Michel Roux Jr. sticks to the traditional too, when it comes to the menus, which are
presented without prices to all except the host of the respective table. It's fantastic
that some places still do this, even if some feminists might be less than happy
about it. On the service side, too, nothing seems to have changed since the early days of Le Gavroche. The various waiters are dressed according to their rank and must
adhere strictly to the classic rules of the waiting game, which they play
brilliantly! Finding better service in London wouldn't be easy; that's for sure. Under the direction
of Emmanuel Landré, this brigade certainly knows how to make even first-timers
feel more than at home in this very exclusive environment.
The wine list also makes Le Gavroche different from most other London restaurants. Mainly French, it lists all of the great names in great vintages at relatively high, yet acceptable prices. Drinking here is a pleasure, because unlike some very well known Parisian establishments, at Le Gavroche the glasses do not date back to the 1960s. With all its very traditional elements, why is this restaurant is still counted as one of the best in the UK?

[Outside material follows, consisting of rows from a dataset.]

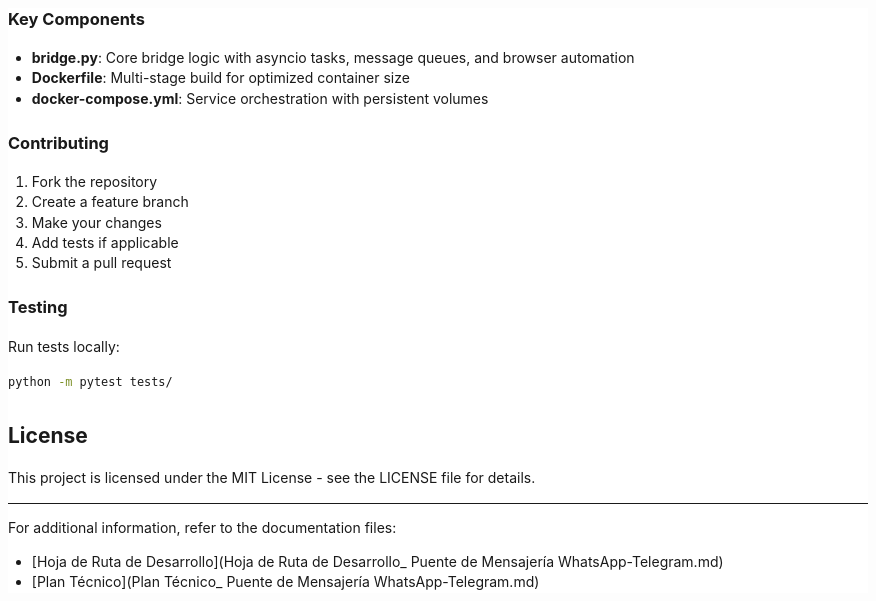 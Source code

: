 ### Key Components

- **bridge.py**: Core bridge logic with asyncio tasks, message queues, and browser automation
- **Dockerfile**: Multi-stage build for optimized container size
- **docker-compose.yml**: Service orchestration with persistent volumes

### Contributing

1. Fork the repository
2. Create a feature branch
3. Make your changes
4. Add tests if applicable
5. Submit a pull request

### Testing

Run tests locally:
```bash
python -m pytest tests/
```

## License

This project is licensed under the MIT License - see the LICENSE file for details.

---

For additional information, refer to the documentation files:
- [Hoja de Ruta de Desarrollo](Hoja de Ruta de Desarrollo_ Puente de Mensajería WhatsApp-Telegram.md)
- [Plan Técnico](Plan Técnico_ Puente de Mensajería WhatsApp-Telegram.md) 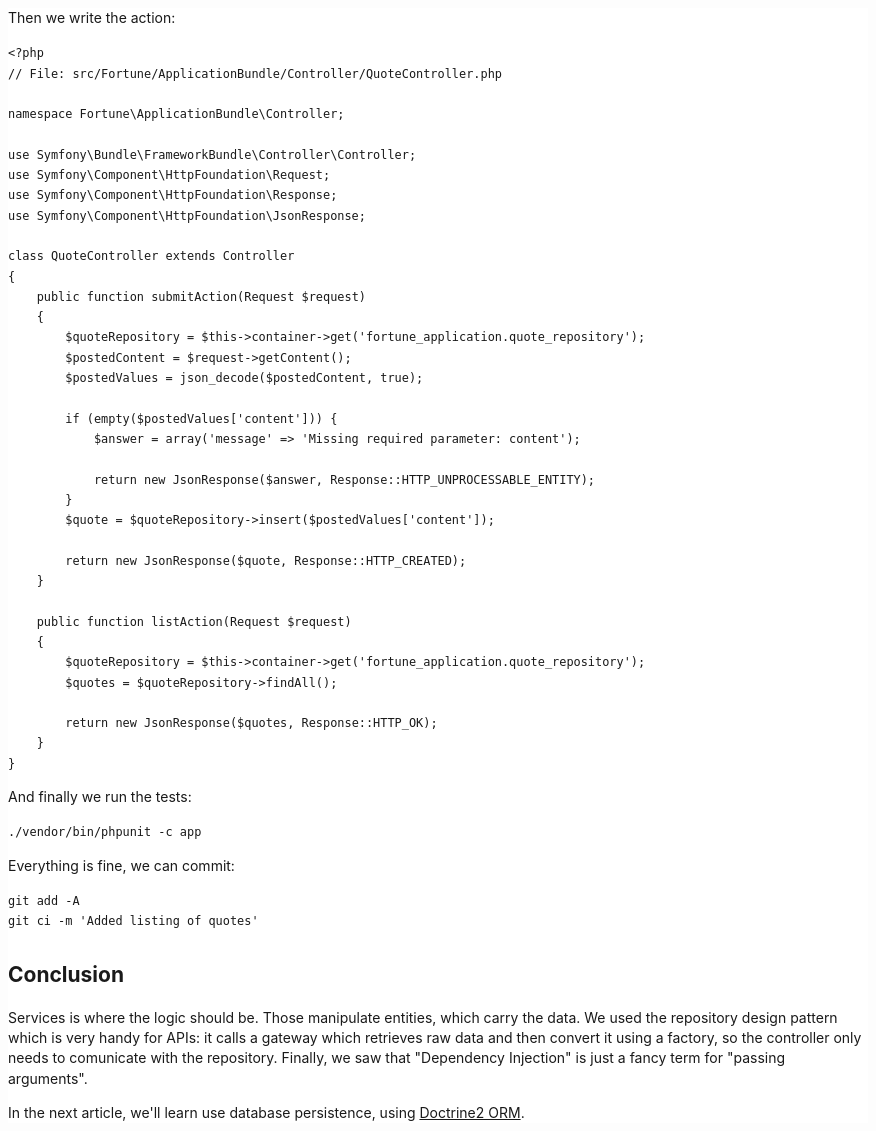 Then we write the action:

    <?php
    // File: src/Fortune/ApplicationBundle/Controller/QuoteController.php

    namespace Fortune\ApplicationBundle\Controller;

    use Symfony\Bundle\FrameworkBundle\Controller\Controller;
    use Symfony\Component\HttpFoundation\Request;
    use Symfony\Component\HttpFoundation\Response;
    use Symfony\Component\HttpFoundation\JsonResponse;

    class QuoteController extends Controller
    {
        public function submitAction(Request $request)
        {
            $quoteRepository = $this->container->get('fortune_application.quote_repository');
            $postedContent = $request->getContent();
            $postedValues = json_decode($postedContent, true);

            if (empty($postedValues['content'])) {
                $answer = array('message' => 'Missing required parameter: content');

                return new JsonResponse($answer, Response::HTTP_UNPROCESSABLE_ENTITY);
            }
            $quote = $quoteRepository->insert($postedValues['content']);

            return new JsonResponse($quote, Response::HTTP_CREATED);
        }

        public function listAction(Request $request)
        {
            $quoteRepository = $this->container->get('fortune_application.quote_repository');
            $quotes = $quoteRepository->findAll();

            return new JsonResponse($quotes, Response::HTTP_OK);
        }
    }

And finally we run the tests:

    ./vendor/bin/phpunit -c app

Everything is fine, we can commit:

    git add -A
    git ci -m 'Added listing of quotes'

## Conclusion

Services is where the logic should be. Those manipulate entities, which carry
the data. We used the repository design pattern which is very handy for APIs:
it calls a gateway which retrieves raw data and then convert it using a factory,
so the controller only needs to comunicate with the repository. Finally, we saw
that "Dependency Injection" is just a fancy term for "passing arguments".

In the next article, we'll learn use database persistence, using
[Doctrine2 ORM](http://www.doctrine-project.org/projects/orm.html).
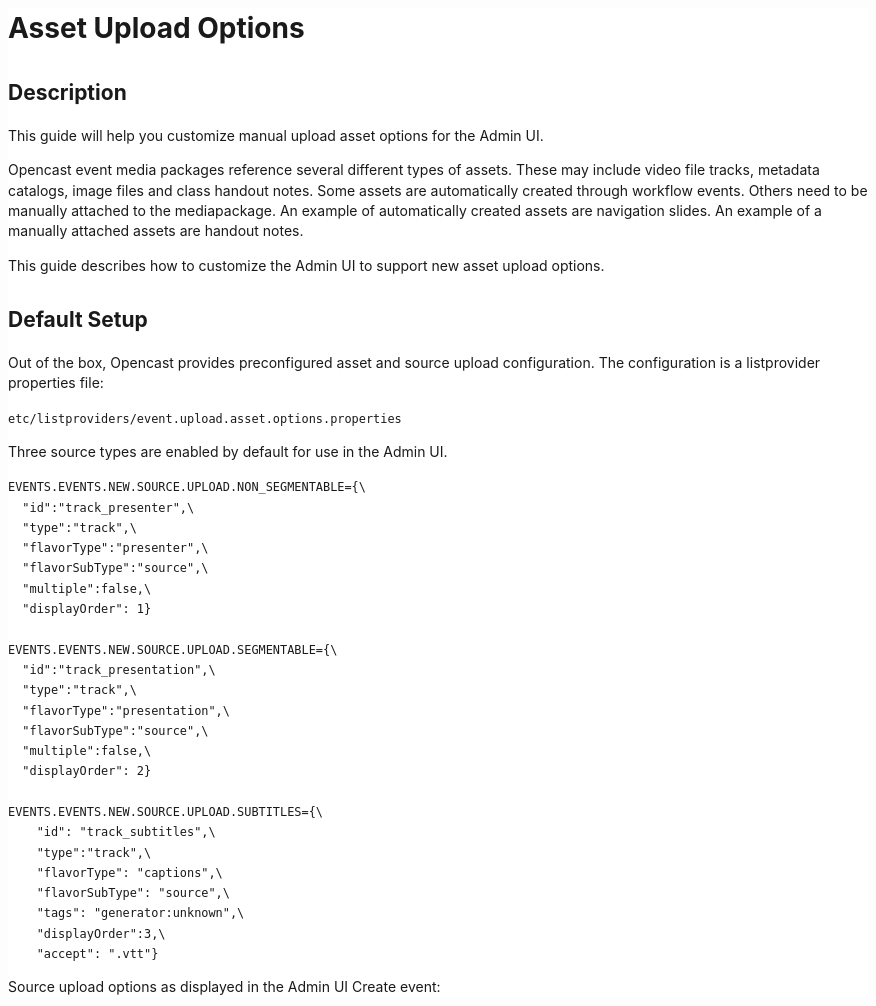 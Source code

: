 Asset Upload Options
====================

Description
-----------

This guide will help you customize manual upload asset options for the Admin UI.

Opencast event media packages reference several different types of assets. These may include video file tracks,
metadata catalogs, image files and class handout notes. Some assets are automatically created through workflow
events. Others need to be manually attached to the mediapackage. An example of automatically created assets are
navigation slides. An example of a manually attached assets are handout notes.

This guide describes how to customize the Admin UI to support new asset upload options.

Default Setup
-------------

Out of the box, Opencast provides preconfigured asset and source upload configuration. The configuration is a
listprovider properties file:

    etc/listproviders/event.upload.asset.options.properties

Three source types are enabled by default for use in the Admin UI.

    EVENTS.EVENTS.NEW.SOURCE.UPLOAD.NON_SEGMENTABLE={\
      "id":"track_presenter",\
      "type":"track",\
      "flavorType":"presenter",\
      "flavorSubType":"source",\
      "multiple":false,\
      "displayOrder": 1}

    EVENTS.EVENTS.NEW.SOURCE.UPLOAD.SEGMENTABLE={\
      "id":"track_presentation",\
      "type":"track",\
      "flavorType":"presentation",\
      "flavorSubType":"source",\
      "multiple":false,\
      "displayOrder": 2}
      
    EVENTS.EVENTS.NEW.SOURCE.UPLOAD.SUBTITLES={\
        "id": "track_subtitles",\
        "type":"track",\
        "flavorType": "captions",\
        "flavorSubType": "source",\
        "tags": "generator:unknown",\
        "displayOrder":3,\
        "accept": ".vtt"}


Source upload options as displayed in the Admin UI Create event:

The answer is, of course, the food. Indeed, it is the one thing that changed with the arrival of Michel Roux Jr as chef. He slowly modernised the style of the kitchen, and did so in a subtle, yet efficient manner. In addition to most of the evergreens still on the menu, such as the soufflé Suissesse or the omelette Rothschild (Roux senior had been personal chef to that very family), Michel Roux has also put on some of his own dishes. The style is undoubtedly very classical, yet somewhat more contemporary as certain dishes can be very minimalist. Take for instance one of his strongest starters, toast with pig's trotters and salad. So simple, a few mixed leaves and pig's trotter on a thin slice of toast, with a vinaigrette, nothing else. Yet, the dish does not need anything else. It is perfect. Why? Because it is both rustic and delicate due to the great attention given to every step of its confection. Priced at a mere £16, one can hardly complain about excessive prices here.
The foie gras Lucullus, which features a sliver of foie gras sitting on an artichoke heart, surrounded by truffled chicken mousse is another treat. Served with a intensely flavoured black truffle jus, it is a superb dish. Again, the kitchen shows how well it can cook, and delivers something of rare finesse and quality. You have all of the subtleties of the foie gras, the chicken, the artichoke and the truffles. Together they create a rich, earthy set of flavours that is quite delightful. Whilst most of the classics served here are phenomenal, certain dishes leave you wanting more daring moves from the kitchen. The Lièvre à la royale is a little underwhelming mainly because the sauce lacks punch. Arguably the most glorious dish in French cooking, this version is technically perfect, yet it lacks the intensity of what you can find in other restaurants. That is one of the few weaknesses of this restaurant: Some dishes can be not as good as the (very) strong rest. But if you can accept that, this little Mayfair basement restaurant is fantastic. It brings back memories of a time long gone, which are virtually extinct elsewhere.